Song to a Refugee followed a fallow period when Diana had health problems and writer’s block. The impetus came when she ran into Emma Thompson twice in the park in NYC. They ended up bonding over the immigration crisis at the U.S.-Mexican border, and Thompson mentioned a London-based human rights organization that works with asylum seekers. Diana soon found her breakthrough.
Often drawing on press photos, she was able to humanize the situation. “El Chaparral” tells of migrant children making the journey alone. “Santiago” is a boy whose mother has entrusted to a man, not his father, for safety. In “Where We Are” a seven-year-old with the number 47 pinned on his shirt is searching for his parents.
“Ask a Woman” stems from a story Elizabeth Warren heard from woman who was threatened by a gang member and decided to walk to the U.S. border with her child in her arms. “If you really want to know answers to the question that’s keeping us apart these days,” the song goes, “ask the woman with the child in her arms.”

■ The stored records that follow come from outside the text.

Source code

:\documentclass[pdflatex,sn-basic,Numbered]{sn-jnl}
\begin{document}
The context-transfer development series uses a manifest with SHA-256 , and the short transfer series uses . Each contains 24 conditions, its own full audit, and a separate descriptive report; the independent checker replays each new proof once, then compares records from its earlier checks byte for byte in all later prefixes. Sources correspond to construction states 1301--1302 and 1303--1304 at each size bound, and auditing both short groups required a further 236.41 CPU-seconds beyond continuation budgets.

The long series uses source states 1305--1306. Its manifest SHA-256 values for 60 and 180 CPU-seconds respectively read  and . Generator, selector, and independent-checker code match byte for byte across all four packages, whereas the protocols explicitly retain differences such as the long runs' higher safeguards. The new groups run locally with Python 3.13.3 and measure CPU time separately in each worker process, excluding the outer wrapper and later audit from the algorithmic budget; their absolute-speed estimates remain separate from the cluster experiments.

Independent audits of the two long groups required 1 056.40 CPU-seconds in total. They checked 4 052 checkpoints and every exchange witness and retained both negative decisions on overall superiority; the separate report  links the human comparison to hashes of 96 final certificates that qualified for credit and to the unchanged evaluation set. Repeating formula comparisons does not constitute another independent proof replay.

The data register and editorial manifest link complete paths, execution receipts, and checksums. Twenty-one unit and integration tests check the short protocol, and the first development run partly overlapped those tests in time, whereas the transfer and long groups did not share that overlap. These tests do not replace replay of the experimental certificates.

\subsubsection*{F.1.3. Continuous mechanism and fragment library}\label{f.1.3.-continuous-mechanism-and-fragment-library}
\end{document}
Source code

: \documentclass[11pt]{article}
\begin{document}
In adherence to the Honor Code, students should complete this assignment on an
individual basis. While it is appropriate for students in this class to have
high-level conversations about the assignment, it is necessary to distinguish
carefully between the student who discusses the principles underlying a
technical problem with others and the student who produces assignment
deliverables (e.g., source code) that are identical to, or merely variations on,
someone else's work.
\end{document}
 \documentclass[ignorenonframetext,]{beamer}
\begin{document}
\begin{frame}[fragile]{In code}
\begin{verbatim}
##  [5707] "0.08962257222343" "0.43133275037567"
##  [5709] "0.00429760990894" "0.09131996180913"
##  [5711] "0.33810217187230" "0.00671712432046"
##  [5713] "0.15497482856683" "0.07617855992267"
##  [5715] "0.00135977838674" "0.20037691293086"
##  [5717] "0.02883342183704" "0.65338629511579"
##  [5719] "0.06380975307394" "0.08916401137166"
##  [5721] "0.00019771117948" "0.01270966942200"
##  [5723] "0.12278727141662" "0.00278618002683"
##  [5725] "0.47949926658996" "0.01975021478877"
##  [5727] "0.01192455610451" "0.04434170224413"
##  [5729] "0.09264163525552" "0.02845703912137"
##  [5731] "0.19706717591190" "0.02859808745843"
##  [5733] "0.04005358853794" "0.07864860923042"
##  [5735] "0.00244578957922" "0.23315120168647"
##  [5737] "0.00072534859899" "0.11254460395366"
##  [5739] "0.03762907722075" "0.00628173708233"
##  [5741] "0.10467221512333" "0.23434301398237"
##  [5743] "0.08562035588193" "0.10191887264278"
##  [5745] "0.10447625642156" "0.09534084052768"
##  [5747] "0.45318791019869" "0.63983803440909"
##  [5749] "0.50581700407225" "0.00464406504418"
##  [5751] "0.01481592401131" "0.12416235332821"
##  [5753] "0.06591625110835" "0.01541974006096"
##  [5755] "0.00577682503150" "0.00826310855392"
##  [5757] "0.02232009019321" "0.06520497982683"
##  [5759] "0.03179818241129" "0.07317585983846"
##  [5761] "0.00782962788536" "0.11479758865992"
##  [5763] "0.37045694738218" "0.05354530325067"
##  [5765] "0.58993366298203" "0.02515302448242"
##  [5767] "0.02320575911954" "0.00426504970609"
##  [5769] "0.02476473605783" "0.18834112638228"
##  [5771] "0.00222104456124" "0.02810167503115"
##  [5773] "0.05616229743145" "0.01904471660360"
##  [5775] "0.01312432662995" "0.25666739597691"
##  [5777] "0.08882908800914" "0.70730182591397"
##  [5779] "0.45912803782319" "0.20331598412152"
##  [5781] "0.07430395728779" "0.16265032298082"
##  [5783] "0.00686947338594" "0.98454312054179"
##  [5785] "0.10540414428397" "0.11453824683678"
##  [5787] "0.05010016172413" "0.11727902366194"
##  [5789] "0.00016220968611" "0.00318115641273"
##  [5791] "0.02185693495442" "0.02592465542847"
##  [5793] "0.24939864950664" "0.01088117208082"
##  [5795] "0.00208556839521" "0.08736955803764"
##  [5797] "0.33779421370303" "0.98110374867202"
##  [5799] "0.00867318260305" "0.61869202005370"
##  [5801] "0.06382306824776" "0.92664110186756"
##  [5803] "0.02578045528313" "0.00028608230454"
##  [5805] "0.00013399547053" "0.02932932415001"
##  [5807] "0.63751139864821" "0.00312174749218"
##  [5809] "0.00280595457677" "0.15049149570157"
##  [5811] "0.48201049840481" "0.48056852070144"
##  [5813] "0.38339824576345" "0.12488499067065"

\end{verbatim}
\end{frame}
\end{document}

The migrant crisis isn’t confined to the U.S. and Mexico, of course. “I Will Wait for You” describes a woman whose father sold her to a husband in Sudan is at a detention center in the U.K. trying to establish her status before sending for her children. In “The Sea is My Mother,” two sisters are waiting at a detention center in Lesbos; one leaves and the other stays. “Love Song to a Bird” imagines being a refugee in a leaky boat with birds flying overhead with “no thought of where we land, no country, no borders.”
“Humble” speaks of Diana’s personal experience trying to recover from a gas leak in her apartment: “Life made you humble/All the living and dying/The coming and going/And the way we keep trying.” There’s a resilience there, which clearly she identifies with, along with her empathy. Throughout, she sings in her Southern-inflected, plain-spoken way, counting on the poetry of the songs to convey the drama of their situation.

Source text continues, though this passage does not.